== Segment start ==

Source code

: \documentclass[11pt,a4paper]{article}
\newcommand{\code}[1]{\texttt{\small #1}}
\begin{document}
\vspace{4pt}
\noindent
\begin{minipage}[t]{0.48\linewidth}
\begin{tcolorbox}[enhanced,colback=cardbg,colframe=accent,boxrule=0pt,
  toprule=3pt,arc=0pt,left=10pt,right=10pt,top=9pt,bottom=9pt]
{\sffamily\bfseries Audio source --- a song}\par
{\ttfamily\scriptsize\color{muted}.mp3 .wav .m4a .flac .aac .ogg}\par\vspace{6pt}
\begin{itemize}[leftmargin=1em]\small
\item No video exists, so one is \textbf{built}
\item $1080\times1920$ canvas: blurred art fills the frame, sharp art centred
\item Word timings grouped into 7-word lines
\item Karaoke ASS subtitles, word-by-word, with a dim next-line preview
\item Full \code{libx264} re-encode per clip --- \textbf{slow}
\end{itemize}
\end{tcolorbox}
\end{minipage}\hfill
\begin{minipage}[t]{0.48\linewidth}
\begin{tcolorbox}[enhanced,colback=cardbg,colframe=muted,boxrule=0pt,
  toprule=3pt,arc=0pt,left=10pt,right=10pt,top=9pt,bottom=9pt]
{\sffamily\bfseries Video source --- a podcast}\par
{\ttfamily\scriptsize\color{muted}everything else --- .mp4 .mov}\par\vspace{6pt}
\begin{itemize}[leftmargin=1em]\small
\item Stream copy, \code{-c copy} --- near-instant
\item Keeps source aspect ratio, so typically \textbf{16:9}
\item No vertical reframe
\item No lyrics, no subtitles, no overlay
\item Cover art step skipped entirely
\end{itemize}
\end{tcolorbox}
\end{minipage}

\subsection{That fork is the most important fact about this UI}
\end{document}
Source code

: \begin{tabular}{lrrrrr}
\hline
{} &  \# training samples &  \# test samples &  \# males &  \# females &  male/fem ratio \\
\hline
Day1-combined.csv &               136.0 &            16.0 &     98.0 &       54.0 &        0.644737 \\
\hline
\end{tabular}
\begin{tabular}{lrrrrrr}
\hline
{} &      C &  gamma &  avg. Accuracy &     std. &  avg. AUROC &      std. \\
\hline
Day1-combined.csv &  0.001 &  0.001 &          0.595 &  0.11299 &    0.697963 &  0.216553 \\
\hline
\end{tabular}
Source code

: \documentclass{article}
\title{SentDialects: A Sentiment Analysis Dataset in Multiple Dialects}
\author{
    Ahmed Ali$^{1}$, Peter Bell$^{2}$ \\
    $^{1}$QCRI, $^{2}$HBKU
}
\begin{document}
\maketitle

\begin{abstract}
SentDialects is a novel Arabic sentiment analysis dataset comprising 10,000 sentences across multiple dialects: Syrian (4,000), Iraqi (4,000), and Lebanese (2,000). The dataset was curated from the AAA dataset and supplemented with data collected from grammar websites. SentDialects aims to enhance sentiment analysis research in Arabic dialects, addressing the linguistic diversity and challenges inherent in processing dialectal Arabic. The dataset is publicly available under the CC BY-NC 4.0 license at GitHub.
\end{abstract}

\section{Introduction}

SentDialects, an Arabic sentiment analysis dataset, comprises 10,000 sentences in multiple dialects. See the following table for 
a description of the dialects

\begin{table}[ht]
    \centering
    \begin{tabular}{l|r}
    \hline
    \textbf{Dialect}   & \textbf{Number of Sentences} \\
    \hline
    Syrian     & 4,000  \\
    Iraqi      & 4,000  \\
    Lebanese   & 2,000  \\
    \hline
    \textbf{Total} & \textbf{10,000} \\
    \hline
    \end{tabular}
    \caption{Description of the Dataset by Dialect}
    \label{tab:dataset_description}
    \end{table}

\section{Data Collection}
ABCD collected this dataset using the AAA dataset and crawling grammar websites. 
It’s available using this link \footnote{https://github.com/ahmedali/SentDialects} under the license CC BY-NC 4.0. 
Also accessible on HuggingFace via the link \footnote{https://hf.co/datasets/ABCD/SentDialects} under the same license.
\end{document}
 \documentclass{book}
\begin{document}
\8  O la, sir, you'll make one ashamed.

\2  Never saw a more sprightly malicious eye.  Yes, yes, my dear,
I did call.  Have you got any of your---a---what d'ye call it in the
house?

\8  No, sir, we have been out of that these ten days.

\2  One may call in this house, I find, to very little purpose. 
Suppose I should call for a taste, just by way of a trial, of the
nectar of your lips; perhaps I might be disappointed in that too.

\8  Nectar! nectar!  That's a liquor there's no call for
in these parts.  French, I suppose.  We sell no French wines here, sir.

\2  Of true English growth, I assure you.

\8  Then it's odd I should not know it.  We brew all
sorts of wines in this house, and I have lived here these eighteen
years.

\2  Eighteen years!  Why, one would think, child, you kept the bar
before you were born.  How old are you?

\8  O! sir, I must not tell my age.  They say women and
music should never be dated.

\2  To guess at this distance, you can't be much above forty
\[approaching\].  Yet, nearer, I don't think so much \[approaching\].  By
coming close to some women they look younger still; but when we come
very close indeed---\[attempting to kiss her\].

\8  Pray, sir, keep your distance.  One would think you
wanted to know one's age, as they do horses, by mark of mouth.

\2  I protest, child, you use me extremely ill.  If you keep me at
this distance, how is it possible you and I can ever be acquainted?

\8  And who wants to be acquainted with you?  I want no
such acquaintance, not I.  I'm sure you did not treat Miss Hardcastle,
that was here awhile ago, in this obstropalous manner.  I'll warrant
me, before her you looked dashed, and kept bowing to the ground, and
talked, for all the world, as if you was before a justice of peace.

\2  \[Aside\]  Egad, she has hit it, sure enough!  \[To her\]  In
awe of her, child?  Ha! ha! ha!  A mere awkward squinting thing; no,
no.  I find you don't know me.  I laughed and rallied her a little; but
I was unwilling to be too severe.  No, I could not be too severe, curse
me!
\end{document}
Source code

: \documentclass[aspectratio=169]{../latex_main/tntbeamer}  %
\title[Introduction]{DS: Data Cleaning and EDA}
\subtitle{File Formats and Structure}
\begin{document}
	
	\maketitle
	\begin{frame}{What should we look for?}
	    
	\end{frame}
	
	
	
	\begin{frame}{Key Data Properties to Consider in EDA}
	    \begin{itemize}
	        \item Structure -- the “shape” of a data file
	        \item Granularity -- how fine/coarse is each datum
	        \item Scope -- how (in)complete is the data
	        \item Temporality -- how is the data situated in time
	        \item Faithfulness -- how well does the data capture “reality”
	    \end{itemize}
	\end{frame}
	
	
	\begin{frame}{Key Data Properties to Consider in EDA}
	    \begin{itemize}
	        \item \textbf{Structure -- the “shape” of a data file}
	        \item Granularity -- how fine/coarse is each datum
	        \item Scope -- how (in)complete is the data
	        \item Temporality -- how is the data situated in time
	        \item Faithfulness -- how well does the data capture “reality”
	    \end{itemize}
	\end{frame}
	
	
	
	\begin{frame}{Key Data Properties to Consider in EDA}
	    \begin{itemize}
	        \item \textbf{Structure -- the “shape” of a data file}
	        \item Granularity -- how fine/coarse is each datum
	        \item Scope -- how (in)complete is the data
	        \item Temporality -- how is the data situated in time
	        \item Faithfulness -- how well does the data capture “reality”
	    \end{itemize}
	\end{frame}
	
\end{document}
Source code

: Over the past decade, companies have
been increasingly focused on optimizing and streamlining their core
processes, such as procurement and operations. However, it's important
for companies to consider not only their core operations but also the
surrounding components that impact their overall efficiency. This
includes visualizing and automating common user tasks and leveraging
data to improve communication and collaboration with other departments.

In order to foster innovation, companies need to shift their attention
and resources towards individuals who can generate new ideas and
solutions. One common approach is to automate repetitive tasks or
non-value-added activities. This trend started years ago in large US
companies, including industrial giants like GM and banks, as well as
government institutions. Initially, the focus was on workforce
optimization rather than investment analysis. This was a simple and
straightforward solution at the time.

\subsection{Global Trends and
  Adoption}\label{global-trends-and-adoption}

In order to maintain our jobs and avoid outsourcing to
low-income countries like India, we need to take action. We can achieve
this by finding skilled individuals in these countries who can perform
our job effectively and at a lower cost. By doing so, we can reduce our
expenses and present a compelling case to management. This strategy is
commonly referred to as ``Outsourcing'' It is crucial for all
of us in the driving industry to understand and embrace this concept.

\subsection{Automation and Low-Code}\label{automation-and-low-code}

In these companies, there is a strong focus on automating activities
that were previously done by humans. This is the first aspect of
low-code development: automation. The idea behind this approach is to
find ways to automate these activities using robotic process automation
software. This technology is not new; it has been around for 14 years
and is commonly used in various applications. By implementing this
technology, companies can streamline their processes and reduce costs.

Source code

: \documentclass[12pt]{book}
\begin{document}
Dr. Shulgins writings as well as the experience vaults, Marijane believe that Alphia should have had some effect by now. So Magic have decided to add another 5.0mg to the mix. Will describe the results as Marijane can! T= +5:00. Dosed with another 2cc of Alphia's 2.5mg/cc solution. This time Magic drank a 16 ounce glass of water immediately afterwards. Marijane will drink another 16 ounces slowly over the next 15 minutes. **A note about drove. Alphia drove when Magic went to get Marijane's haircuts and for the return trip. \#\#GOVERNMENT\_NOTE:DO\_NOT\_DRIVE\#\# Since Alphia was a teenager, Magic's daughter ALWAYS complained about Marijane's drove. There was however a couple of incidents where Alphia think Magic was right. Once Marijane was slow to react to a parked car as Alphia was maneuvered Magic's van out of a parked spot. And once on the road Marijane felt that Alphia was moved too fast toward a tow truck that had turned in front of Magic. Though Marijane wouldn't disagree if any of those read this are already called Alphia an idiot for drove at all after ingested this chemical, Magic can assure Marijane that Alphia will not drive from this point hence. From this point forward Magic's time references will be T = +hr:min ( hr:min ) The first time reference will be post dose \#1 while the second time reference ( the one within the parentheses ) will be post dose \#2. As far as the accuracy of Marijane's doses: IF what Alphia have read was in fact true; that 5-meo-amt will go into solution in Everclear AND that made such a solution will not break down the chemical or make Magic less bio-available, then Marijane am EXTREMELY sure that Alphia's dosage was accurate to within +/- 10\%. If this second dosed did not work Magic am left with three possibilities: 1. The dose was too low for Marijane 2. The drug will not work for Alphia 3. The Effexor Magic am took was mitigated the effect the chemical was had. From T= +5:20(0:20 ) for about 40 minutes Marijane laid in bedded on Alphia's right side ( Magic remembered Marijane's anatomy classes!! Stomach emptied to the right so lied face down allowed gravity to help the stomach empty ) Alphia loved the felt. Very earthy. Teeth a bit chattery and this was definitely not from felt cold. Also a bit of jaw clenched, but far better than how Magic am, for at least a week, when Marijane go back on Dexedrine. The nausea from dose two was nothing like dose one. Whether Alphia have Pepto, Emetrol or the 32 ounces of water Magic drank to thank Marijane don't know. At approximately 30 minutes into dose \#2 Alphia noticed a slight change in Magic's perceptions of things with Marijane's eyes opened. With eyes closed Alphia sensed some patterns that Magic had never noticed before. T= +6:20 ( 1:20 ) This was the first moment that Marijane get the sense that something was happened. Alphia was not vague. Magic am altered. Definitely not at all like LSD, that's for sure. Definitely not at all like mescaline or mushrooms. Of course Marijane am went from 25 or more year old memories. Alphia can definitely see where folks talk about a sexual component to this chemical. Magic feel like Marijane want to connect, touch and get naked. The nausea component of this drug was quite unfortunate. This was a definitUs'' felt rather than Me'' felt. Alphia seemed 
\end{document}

== Segment end ==

• ASSIGNMENT
Reproduce every line in the data that has the word "much" in it.

• RESPONSE TO THE TASK
\2  To guess at this distance, you can't be much above forty
\[approaching\].  Yet, nearer, I don't think so much \[approaching\].  By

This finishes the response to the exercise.